> _Problem requirements_
Using the data below, copy out all lines with the word "pour".

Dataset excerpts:
····················
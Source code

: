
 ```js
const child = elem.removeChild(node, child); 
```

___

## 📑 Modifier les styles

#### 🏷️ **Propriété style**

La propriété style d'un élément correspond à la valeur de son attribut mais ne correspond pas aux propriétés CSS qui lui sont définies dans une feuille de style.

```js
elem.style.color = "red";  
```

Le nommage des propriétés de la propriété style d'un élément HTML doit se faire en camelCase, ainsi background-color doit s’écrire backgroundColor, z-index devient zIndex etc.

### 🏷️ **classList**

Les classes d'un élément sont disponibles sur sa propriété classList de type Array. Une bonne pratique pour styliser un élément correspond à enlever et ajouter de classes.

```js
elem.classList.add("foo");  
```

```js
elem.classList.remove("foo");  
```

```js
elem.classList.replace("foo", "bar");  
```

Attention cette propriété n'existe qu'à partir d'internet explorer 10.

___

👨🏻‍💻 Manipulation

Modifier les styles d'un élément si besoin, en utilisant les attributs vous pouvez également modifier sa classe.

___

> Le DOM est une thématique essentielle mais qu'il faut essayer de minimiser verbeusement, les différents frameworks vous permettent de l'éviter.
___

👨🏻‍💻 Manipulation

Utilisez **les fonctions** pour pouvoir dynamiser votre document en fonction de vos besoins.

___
····················
> _Result of this task_
Les classes d'un élément sont disponibles sur sa propriété classList de type Array. Une bonne pratique pour styliser un élément correspond à enlever et ajouter de classes.
Utilisez **les fonctions** pour pouvoir dynamiser votre document en fonction de vos besoins.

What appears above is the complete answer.